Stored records
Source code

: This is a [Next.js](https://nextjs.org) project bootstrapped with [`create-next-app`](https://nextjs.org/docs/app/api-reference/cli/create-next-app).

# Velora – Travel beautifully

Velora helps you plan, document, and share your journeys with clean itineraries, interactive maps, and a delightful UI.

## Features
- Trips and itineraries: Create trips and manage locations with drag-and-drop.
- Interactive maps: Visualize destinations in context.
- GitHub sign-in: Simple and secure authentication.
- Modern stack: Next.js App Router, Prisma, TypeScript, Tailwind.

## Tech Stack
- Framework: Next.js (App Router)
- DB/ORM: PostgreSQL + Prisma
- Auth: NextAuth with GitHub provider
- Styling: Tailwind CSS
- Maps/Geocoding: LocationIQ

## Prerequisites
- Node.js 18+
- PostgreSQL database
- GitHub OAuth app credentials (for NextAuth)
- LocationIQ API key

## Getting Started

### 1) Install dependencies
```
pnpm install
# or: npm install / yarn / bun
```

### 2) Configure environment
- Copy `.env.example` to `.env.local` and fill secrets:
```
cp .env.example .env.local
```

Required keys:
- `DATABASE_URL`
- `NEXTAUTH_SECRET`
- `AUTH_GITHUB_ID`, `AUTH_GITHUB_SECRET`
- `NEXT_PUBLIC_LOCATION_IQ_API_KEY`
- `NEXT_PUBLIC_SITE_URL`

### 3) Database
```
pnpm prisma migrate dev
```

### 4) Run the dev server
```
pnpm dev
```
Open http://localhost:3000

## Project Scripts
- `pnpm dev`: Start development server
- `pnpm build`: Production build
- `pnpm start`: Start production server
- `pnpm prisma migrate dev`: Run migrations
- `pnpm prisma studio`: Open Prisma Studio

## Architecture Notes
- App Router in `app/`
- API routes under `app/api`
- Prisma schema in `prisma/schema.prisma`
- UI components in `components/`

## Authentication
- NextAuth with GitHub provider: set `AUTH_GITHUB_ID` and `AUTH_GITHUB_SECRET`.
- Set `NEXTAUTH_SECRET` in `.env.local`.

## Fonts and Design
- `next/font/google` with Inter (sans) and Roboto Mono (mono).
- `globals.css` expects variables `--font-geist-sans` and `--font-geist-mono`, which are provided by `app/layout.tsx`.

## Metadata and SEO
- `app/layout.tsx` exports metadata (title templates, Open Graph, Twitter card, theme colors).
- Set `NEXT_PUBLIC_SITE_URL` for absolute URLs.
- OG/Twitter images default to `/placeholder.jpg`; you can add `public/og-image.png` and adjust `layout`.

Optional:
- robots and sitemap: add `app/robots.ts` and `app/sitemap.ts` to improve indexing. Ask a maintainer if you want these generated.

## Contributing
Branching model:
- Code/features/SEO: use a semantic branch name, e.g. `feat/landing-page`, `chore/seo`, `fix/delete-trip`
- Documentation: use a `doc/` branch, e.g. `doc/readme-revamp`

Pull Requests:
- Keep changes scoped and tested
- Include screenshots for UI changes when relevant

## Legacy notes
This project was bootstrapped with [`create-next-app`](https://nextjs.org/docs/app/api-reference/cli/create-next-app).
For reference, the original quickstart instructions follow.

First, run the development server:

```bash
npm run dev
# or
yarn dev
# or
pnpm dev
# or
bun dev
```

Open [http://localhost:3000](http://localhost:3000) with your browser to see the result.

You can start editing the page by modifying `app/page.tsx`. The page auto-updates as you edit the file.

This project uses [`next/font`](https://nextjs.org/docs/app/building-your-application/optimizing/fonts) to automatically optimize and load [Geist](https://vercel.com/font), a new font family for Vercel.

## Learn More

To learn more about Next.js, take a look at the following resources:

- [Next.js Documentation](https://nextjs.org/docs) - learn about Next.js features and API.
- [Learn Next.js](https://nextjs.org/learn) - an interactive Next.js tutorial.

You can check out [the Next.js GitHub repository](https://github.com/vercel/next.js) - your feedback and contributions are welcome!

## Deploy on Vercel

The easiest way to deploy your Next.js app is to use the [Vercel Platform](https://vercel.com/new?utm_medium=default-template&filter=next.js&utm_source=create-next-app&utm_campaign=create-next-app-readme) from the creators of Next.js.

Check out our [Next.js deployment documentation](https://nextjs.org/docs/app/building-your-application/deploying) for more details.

◆ Work task:
Your answer must be an exact transcription of every record above.

◆ Response area:
Source code

: This is a [Next.js](https://nextjs.org) project bootstrapped with [`create-next-app`](https://nextjs.org/docs/app/api-reference/cli/create-next-app).

# Velora – Travel beautifully

Velora helps you plan, document, and share your journeys with clean itineraries, interactive maps, and a delightful UI.

## Features
- Trips and itineraries: Create trips and manage locations with drag-and-drop.
- Interactive maps: Visualize destinations in context.
- GitHub sign-in: Simple and secure authentication.
- Modern stack: Next.js App Router, Prisma, TypeScript, Tailwind.

## Tech Stack
- Framework: Next.js (App Router)
- DB/ORM: PostgreSQL + Prisma
- Auth: NextAuth with GitHub provider
- Styling: Tailwind CSS
- Maps/Geocoding: LocationIQ

## Prerequisites
- Node.js 18+
- PostgreSQL database
- GitHub OAuth app credentials (for NextAuth)
- LocationIQ API key

## Getting Started

### 1) Install dependencies
```
pnpm install
# or: npm install / yarn / bun
```

### 2) Configure environment
- Copy `.env.example` to `.env.local` and fill secrets:
```
cp .env.example .env.local
```

Required keys:
- `DATABASE_URL`
- `NEXTAUTH_SECRET`
- `AUTH_GITHUB_ID`, `AUTH_GITHUB_SECRET`
- `NEXT_PUBLIC_LOCATION_IQ_API_KEY`
- `NEXT_PUBLIC_SITE_URL`

### 3) Database
```
pnpm prisma migrate dev
```

### 4) Run the dev server
```
pnpm dev
```
Open http://localhost:3000

## Project Scripts
- `pnpm dev`: Start development server
- `pnpm build`: Production build
- `pnpm start`: Start production server
- `pnpm prisma migrate dev`: Run migrations
- `pnpm prisma studio`: Open Prisma Studio

## Architecture Notes
- App Router in `app/`
- API routes under `app/api`
- Prisma schema in `prisma/schema.prisma`
- UI components in `components/`

## Authentication
- NextAuth with GitHub provider: set `AUTH_GITHUB_ID` and `AUTH_GITHUB_SECRET`.
- Set `NEXTAUTH_SECRET` in `.env.local`.

## Fonts and Design
- `next/font/google` with Inter (sans) and Roboto Mono (mono).
- `globals.css` expects variables `--font-geist-sans` and `--font-geist-mono`, which are provided by `app/layout.tsx`.

## Metadata and SEO
- `app/layout.tsx` exports metadata (title templates, Open Graph, Twitter card, theme colors).
- Set `NEXT_PUBLIC_SITE_URL` for absolute URLs.
- OG/Twitter images default to `/placeholder.jpg`; you can add `public/og-image.png` and adjust `layout`.

Optional:
- robots and sitemap: add `app/robots.ts` and `app/sitemap.ts` to improve indexing. Ask a maintainer if you want these generated.

## Contributing
Branching model:
- Code/features/SEO: use a semantic branch name, e.g. `feat/landing-page`, `chore/seo`, `fix/delete-trip`
- Documentation: use a `doc/` branch, e.g. `doc/readme-revamp`

Pull Requests:
- Keep changes scoped and tested
- Include screenshots for UI changes when relevant

## Legacy notes
This project was bootstrapped with [`create-next-app`](https://nextjs.org/docs/app/api-reference/cli/create-next-app).
For reference, the original quickstart instructions follow.

First, run the development server:

```bash
npm run dev
# or
yarn dev
# or
pnpm dev
# or
bun dev
```

Open [http://localhost:3000](http://localhost:3000) with your browser to see the result.

You can start editing the page by modifying `app/page.tsx`. The page auto-updates as you edit the file.

This project uses [`next/font`](https://nextjs.org/docs/app/building-your-application/optimizing/fonts) to automatically optimize and load [Geist](https://vercel.com/font), a new font family for Vercel.

## Learn More

To learn more about Next.js, take a look at the following resources:

- [Next.js Documentation](https://nextjs.org/docs) - learn about Next.js features and API.
- [Learn Next.js](https://nextjs.org/learn) - an interactive Next.js tutorial.

You can check out [the Next.js GitHub repository](https://github.com/vercel/next.js) - your feedback and contributions are welcome!

## Deploy on Vercel

The easiest way to deploy your Next.js app is to use the [Vercel Platform](https://vercel.com/new?utm_medium=default-template&filter=next.js&utm_source=create-next-app&utm_campaign=create-next-app-readme) from the creators of Next.js.

Check out our [Next.js deployment documentation](https://nextjs.org/docs/app/building-your-application/deploying) for more details.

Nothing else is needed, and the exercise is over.